*** Listed entries ***

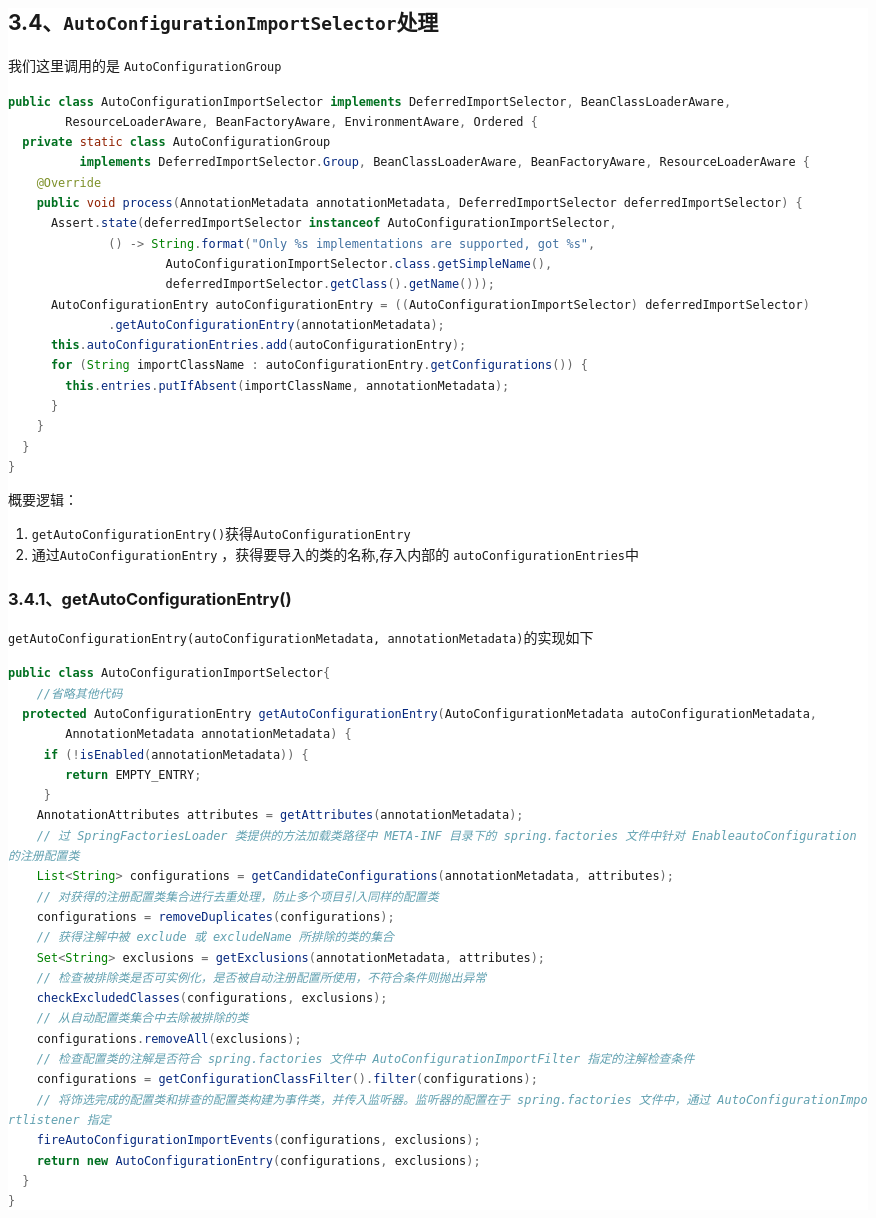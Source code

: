 ## 3.4、`AutoConfigurationImportSelector`处理
我们这里调用的是 `AutoConfigurationGroup`
```java
public class AutoConfigurationImportSelector implements DeferredImportSelector, BeanClassLoaderAware,
        ResourceLoaderAware, BeanFactoryAware, EnvironmentAware, Ordered {
  private static class AutoConfigurationGroup
          implements DeferredImportSelector.Group, BeanClassLoaderAware, BeanFactoryAware, ResourceLoaderAware {
    @Override
    public void process(AnnotationMetadata annotationMetadata, DeferredImportSelector deferredImportSelector) {
      Assert.state(deferredImportSelector instanceof AutoConfigurationImportSelector,
              () -> String.format("Only %s implementations are supported, got %s",
                      AutoConfigurationImportSelector.class.getSimpleName(),
                      deferredImportSelector.getClass().getName()));
      AutoConfigurationEntry autoConfigurationEntry = ((AutoConfigurationImportSelector) deferredImportSelector)
              .getAutoConfigurationEntry(annotationMetadata);
      this.autoConfigurationEntries.add(autoConfigurationEntry);
      for (String importClassName : autoConfigurationEntry.getConfigurations()) {
        this.entries.putIfAbsent(importClassName, annotationMetadata);
      }
    }
  }
}
```
概要逻辑：
1. `getAutoConfigurationEntry()`获得`AutoConfigurationEntry`
2. 通过`AutoConfigurationEntry` ，获得要导入的类的名称,存入内部的 `autoConfigurationEntries`中

### 3.4.1、getAutoConfigurationEntry()
`getAutoConfigurationEntry(autoConfigurationMetadata, annotationMetadata)`的实现如下
```java
public class AutoConfigurationImportSelector{
    //省略其他代码
  protected AutoConfigurationEntry getAutoConfigurationEntry(AutoConfigurationMetadata autoConfigurationMetadata,
        AnnotationMetadata annotationMetadata) {
     if (!isEnabled(annotationMetadata)) {
        return EMPTY_ENTRY;
     }
    AnnotationAttributes attributes = getAttributes(annotationMetadata);
    // 过 SpringFactoriesLoader 类提供的方法加载类路径中 META-INF 目录下的 spring.factories 文件中针对 EnableautoConfiguration 的注册配置类
    List<String> configurations = getCandidateConfigurations(annotationMetadata, attributes);
    // 对获得的注册配置类集合进行去重处理，防止多个项目引入同样的配置类
    configurations = removeDuplicates(configurations);
    // 获得注解中被 exclude 或 excludeName 所排除的类的集合
    Set<String> exclusions = getExclusions(annotationMetadata, attributes);
    // 检查被排除类是否可实例化，是否被自动注册配置所使用，不符合条件则抛出异常
    checkExcludedClasses(configurations, exclusions);
    // 从自动配置类集合中去除被排除的类
    configurations.removeAll(exclusions);
    // 检查配置类的注解是否符合 spring.factories 文件中 AutoConfigurationImportFilter 指定的注解检查条件
    configurations = getConfigurationClassFilter().filter(configurations);
    // 将饰选完成的配置类和排查的配置类构建为事件类，并传入监听器。监听器的配置在于 spring.factories 文件中，通过 AutoConfigurationImportlistener 指定
    fireAutoConfigurationImportEvents(configurations, exclusions);
    return new AutoConfigurationEntry(configurations, exclusions);
  }
}
```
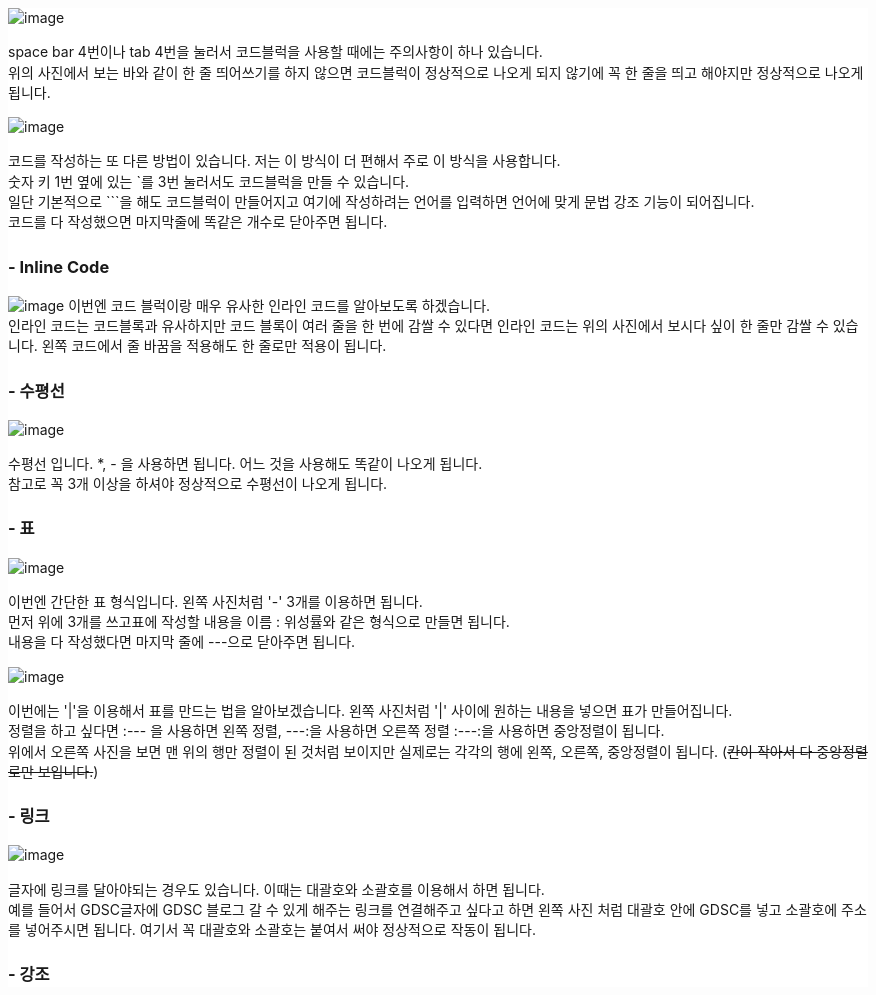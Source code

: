 ![image](https://user-images.githubusercontent.com/66999675/134667266-f3a0b108-ccd0-42eb-93bb-fbf13e916b7b.png)

space bar 4번이나 tab 4번을 눌러서 코드블럭을 사용할 때에는 주의사항이 하나 있습니다.  
위의 사진에서 보는 바와 같이 한 줄 띄어쓰기를 하지 않으면 코드블럭이 정상적으로 나오게 되지 않기에 꼭 한 줄을 띄고 해야지만 정상적으로 나오게 됩니다.

![image](https://user-images.githubusercontent.com/66999675/134667612-68dd7018-7027-4f2a-9723-24b3a2473819.png)

코드를 작성하는 또 다른 방법이 있습니다. 저는 이 방식이 더 편해서 주로 이 방식을 사용합니다.  
숫자 키 1번 옆에 있는 \`를 3번 눌러서도 코드블럭을 만들 수 있습니다.  
일단 기본적으로 \`\`\`을 해도 코드블럭이 만들어지고 여기에 작성하려는 언어를 입력하면 언어에 맞게 문법 강조 기능이 되어집니다.  
코드를 다 작성했으면 마지막줄에 똑같은 개수로 닫아주면 됩니다.

### - Inline Code

![image](https://user-images.githubusercontent.com/66999675/135014714-5dd65bd1-60d4-4cde-914a-6184644bbdea.png)
이번엔 코드 블럭이랑 매우 유사한 인라인 코드를 알아보도록 하겠습니다.  
인라인 코드는 코드블록과 유사하지만 코드 블록이 여러 줄을 한 번에 감쌀 수 있다면
인라인 코드는 위의 사진에서 보시다 싶이 한 줄만 감쌀 수 있습니다.
왼쪽 코드에서 줄 바꿈을 적용해도 한 줄로만 적용이 됩니다.

### - 수평선

![image](https://user-images.githubusercontent.com/66999675/134667928-c1cbcd2d-4fba-459e-974f-3b1bb6931a3f.png)

수평선 입니다. \*, - 을 사용하면 됩니다. 어느 것을 사용해도 똑같이 나오게 됩니다.  
참고로 꼭 3개 이상을 하셔야 정상적으로 수평선이 나오게 됩니다.

### - 표

![image](https://user-images.githubusercontent.com/66999675/134668133-17ebd3a9-1641-46f5-9a13-837ead2239ee.png)

이번엔 간단한 표 형식입니다. 왼쪽 사진처럼 '-' 3개를 이용하면 됩니다.  
먼저 위에 3개를 쓰고표에 작성할 내용을 이름 : 위성률와 같은 형식으로 만들면 됩니다.  
내용을 다 작성했다면 마지막 줄에 ---으로 닫아주면 됩니다.

![image](https://user-images.githubusercontent.com/66999675/134668678-d06f26c8-68d9-44c4-868f-7ac415975418.png)

이번에는 '|'을 이용해서 표를 만드는 법을 알아보겠습니다. 왼쪽 사진처럼 '|' 사이에 원하는 내용을 넣으면 표가 만들어집니다.  
정렬을 하고 싶다면 :--- 을 사용하면 왼쪽 정렬, ---:을 사용하면 오른쪽 정렬 :---:을 사용하면 중앙정렬이 됩니다.  
위에서 오른쪽 사진을 보면 맨 위의 행만 정렬이 된 것처럼 보이지만 실제로는 각각의 행에 왼쪽, 오른쪽, 중앙정렬이 됩니다. (~~칸이 작아서 다 중앙정렬로만 보입니다.~~)

### - 링크

![image](https://user-images.githubusercontent.com/66999675/134761307-e865d5eb-0eb5-40b7-a8ae-5880b1b5a0ce.png)

글자에 링크를 달아야되는 경우도 있습니다. 이때는 대괄호와 소괄호를 이용해서 하면 됩니다.  
예를 들어서 GDSC글자에 GDSC 블로그 갈 수 있게 해주는 링크를 연결해주고 싶다고 하면 왼쪽 사진 처럼 대괄호 안에 GDSC를 넣고 소괄호에 주소를 넣어주시면 됩니다. 여기서 꼭 대괄호와 소괄호는 붙여서 써야 정상적으로 작동이 됩니다.

### - 강조
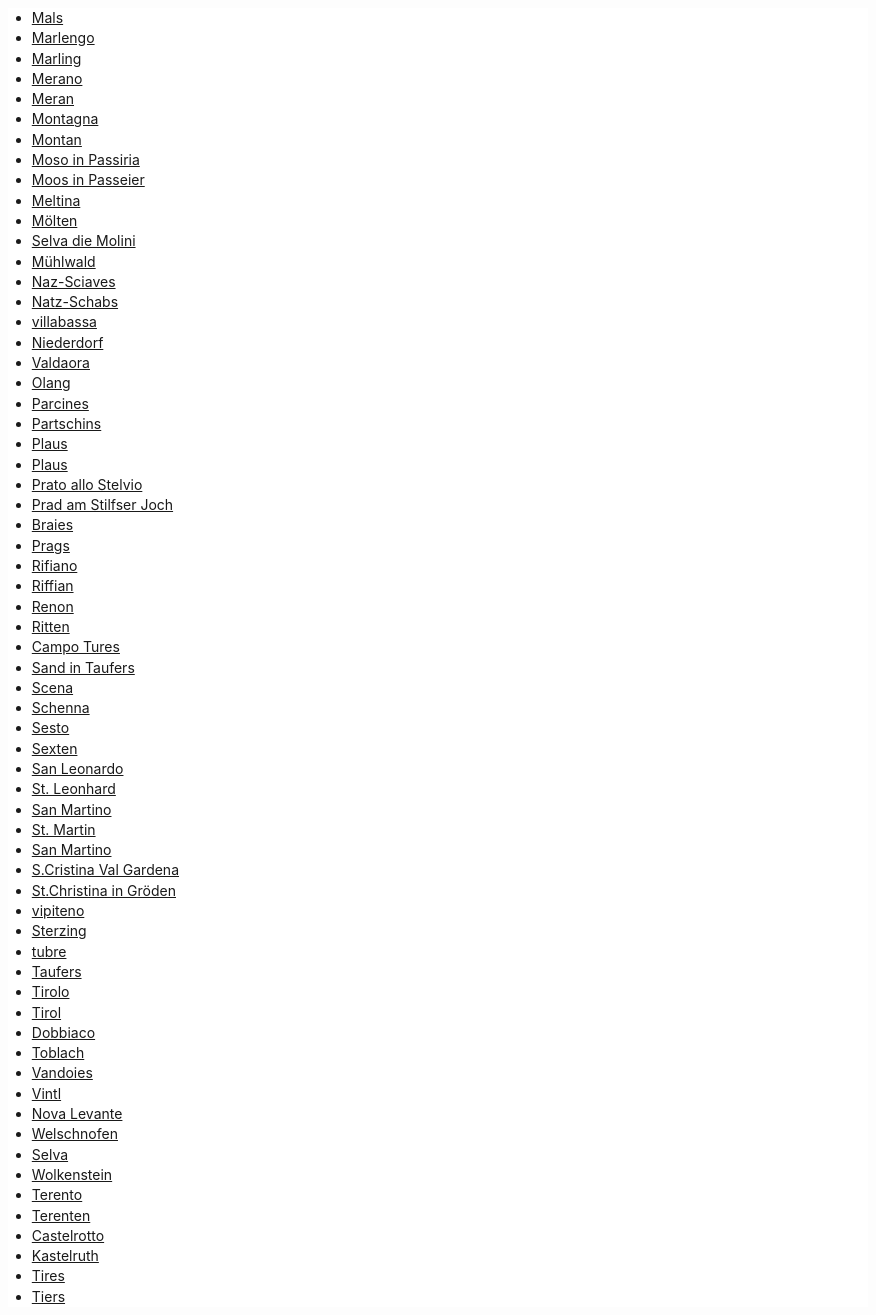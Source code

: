 - [Mals](city)
- [Marlengo](city)
- [Marling](city)
- [Merano](city)
- [Meran](city)
- [Montagna](city)
- [Montan](city)
- [Moso in Passiria](city)
- [Moos in Passeier](city)
- [Meltina](city)
- [Mölten](city)
- [Selva die Molini](city)
- [Mühlwald](city)
- [Naz-Sciaves](city)
- [Natz-Schabs](city)
- [villabassa](city)
- [Niederdorf](city)
- [Valdaora](city)
- [Olang](city)
- [Parcines](city)
- [Partschins](city)
- [Plaus](city)
- [Plaus](city)
- [Prato allo Stelvio](city)
- [Prad am Stilfser Joch](city)
- [Braies](city)
- [Prags](city)
- [Rifiano](city)
- [Riffian](city)
- [Renon](city)
- [Ritten](city)
- [Campo Tures](city)
- [Sand in Taufers](city)
- [Scena](city)
- [Schenna](city)
- [Sesto](city)
- [Sexten](city)
- [San Leonardo](city)
- [St. Leonhard](city)
- [San Martino](city)
- [St. Martin](city)
- [San Martino](city)
- [S.Cristina Val Gardena](city)
- [St.Christina in Gröden](city)
- [vipiteno](city)
- [Sterzing](city)
- [tubre](city)
- [Taufers](city)
- [Tirolo](city)
- [Tirol](city)
- [Dobbiaco](city)
- [Toblach](city)
- [Vandoies](city)
- [Vintl](city)
- [Nova Levante](city)
- [Welschnofen](city)
- [Selva](city)
- [Wolkenstein](city)
- [Terento](city)
- [Terenten](city)
- [Castelrotto](city)
- [Kastelruth](city)
- [Tires](city)
- [Tiers](city)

*** End of Listed entries ***

Once you find the line with "- [Riffian](city)" above, print it and every line after it up to and including the line with "- [Wolkenstein](city)", exactly as written and nothing else.

- [Riffian](city)
- [Renon](city)
- [Ritten](city)
- [Campo Tures](city)
- [Sand in Taufers](city)
- [Scena](city)
- [Schenna](city)
- [Sesto](city)
- [Sexten](city)
- [San Leonardo](city)
- [St. Leonhard](city)
- [San Martino](city)
- [St. Martin](city)
- [San Martino](city)
- [S.Cristina Val Gardena](city)
- [St.Christina in Gröden](city)
- [vipiteno](city)
- [Sterzing](city)
- [tubre](city)
- [Taufers](city)
- [Tirolo](city)
- [Tirol](city)
- [Dobbiaco](city)
- [Toblach](city)
- [Vandoies](city)
- [Vintl](city)
- [Nova Levante](city)
- [Welschnofen](city)
- [Selva](city)
- [Wolkenstein](city)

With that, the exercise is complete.